Less eager about propagation.
- Callback Locking (CBL)
Clients can cache locks across xacts. Data must be locked immediately at
server. If server knows some client has a conflicting lock, sends a
"callback" to that client and waits for it to drop the lock.
- Callback-Read (CB-R):
- clients only cache read locks
- write requests generate callbacks
- at end of writing xact, client sends copy of data to server
- writer maintains read lock cached after EOT
- Callback-All (CB-A):
- clients can cache read and write locks
- server keeps track of one exclusive copy at a client
- when a conflicting write appears, sends a downgrade request to the exclusive
client
Detail regarding deadlock detection:
- client responds immediately to callback even if it can't drop/downgrade
immediately. This gives deadlock detector full info.
Workloads
- HOTCOLD
- High locality per client, some R/W and W/W sharing
- FEED
- One site produces all data, others consume (read) it.
- UNIFORM
- Low locality, moderate write prob. (caching shouldn't help)
- HICON
- skewed access a la shared-disk
Performance Study
"Typical Wisconsin blizzard of data". The upshot:
- O2PL-ND dominates O2PL-I, matching its performance when it's best. Does as well as
O2PL-D in the case when propagation is more appropriate. The slower the network (relative
to CPU) the better O2PL-ND looks (due to cost of unnecessary propagation).
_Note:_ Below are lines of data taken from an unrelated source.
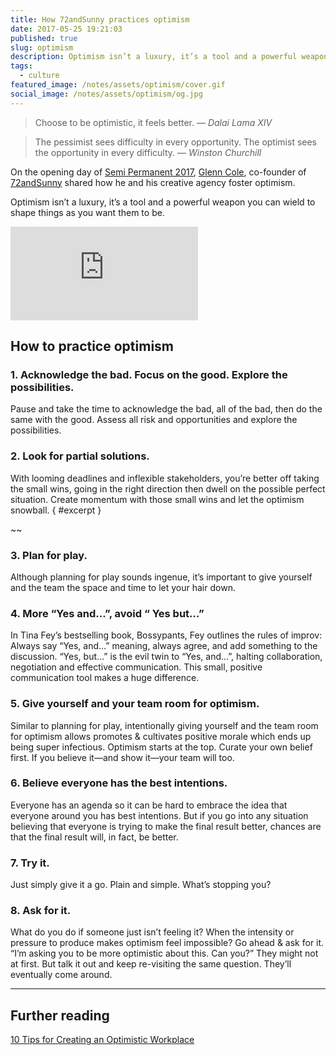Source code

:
 ```yaml
---
title: How 72andSunny practices optimism
date: 2017-05-25 19:21:03
published: true
slug: optimism
description: Optimism isn’t a luxury, it’s a tool and a powerful weapon you can wield to shape things as you want them to be.
tags:
  - culture
featured_image: /notes/assets/optimism/cover.gif
social_image: /notes/assets/optimism/og.jpg
---
```


> Choose to be optimistic, it feels better.
> <cite>— Dalai Lama XIV</cite>

> The pessimist sees difficulty in every opportunity. The optimist sees the opportunity in every difficulty.
> <cite>— Winston Churchill</cite>

On the opening day of [Semi Permanent 2017](http://beta.semipermanent.com/events/sydney-2017), [Glenn Cole](https://twitter.com/glenncole), co-founder of [72andSunny](http://www.72andsunny.com/) shared how he and his creative agency foster optimism.

Optimism isn’t a luxury, it’s a tool and a powerful weapon you can wield to shape things as you want them to be.

<div class="aspect-w-16 aspect-h-9 my-5">
  <iframe title="Dumb & Dumber - 'So you're telling me there's a chance'" src="https://www.youtube.com/embed/nFTRwD85AQ4?rel=0" frameborder="0" allowfullscreen=""></iframe>
</div>

## How to practice optimism

### 1. Acknowledge the bad. Focus on the good. Explore the possibilities.

Pause and take the time to acknowledge the bad, all of the bad, then do the same with the good. Assess all risk and opportunities and explore the possibilities.

### 2. Look for partial solutions.

With looming deadlines and inflexible stakeholders, you’re better off taking the small wins, going in the right direction then dwell on the possible perfect situation. Create momentum with those small wins and let the optimism snowball. { #excerpt }

~~

### 3. Plan for play.

Although planning for play sounds ingenue, it’s important to give yourself and the team the space and time to let your hair down.

### 4. More “Yes and…”, avoid “ Yes but…”

In Tina Fey’s bestselling book, Bossypants, Fey outlines the rules of improv: Always say “Yes, and…” meaning, always agree, and add something to the discussion. “Yes, but…” is the evil twin to “Yes, and…”, halting collaboration, negotiation and effective communication. This small, positive communication tool makes a huge difference.

### 5. Give yourself and your team room for optimism.

Similar to planning for play, intentionally giving yourself and the team room for optimism allows promotes & cultivates positive morale which ends up being super infectious. Optimism starts at the top. Curate your own belief first. If you believe it—and show it—your team will too.

### 6. Believe everyone has the best intentions.

Everyone has an agenda so it can be hard to embrace the idea that everyone around you has best intentions. But if you go into any situation believing that everyone is trying to make the final result better, chances are that the final result will, in fact, be better.

### 7. Try it.

Just simply give it a go. Plain and simple. What’s stopping you?

### 8. Ask for it.

What do you do if someone just isn’t feeling it? When the intensity or pressure to produce makes optimism feel impossible? Go ahead & ask for it. “I’m asking you to be more optimistic about this. Can you?” They might not at first. But talk it out and keep re-visiting the same question. They’ll eventually come around.

---

## Further reading

[10 Tips for Creating an Optimistic Workplace](https://www.inc.com/shawn-murphy/10-tips-for-creating-an-optimistic-workplace.html)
- CB-Read dominates CB-All in many situations because caching of write-locks increased the
number of messages except in minimal-contention situations.
- CB algorithms beaten by O2PL-ND if network is bottleneck, but are comparable if disk is
the bottleneck.
- CB algorithms have lower abort rate than O2PL-ND, and do better in high-contention
scenarios. Since OODBs have long transactions, CB-R is a likely choice as the
winner.
|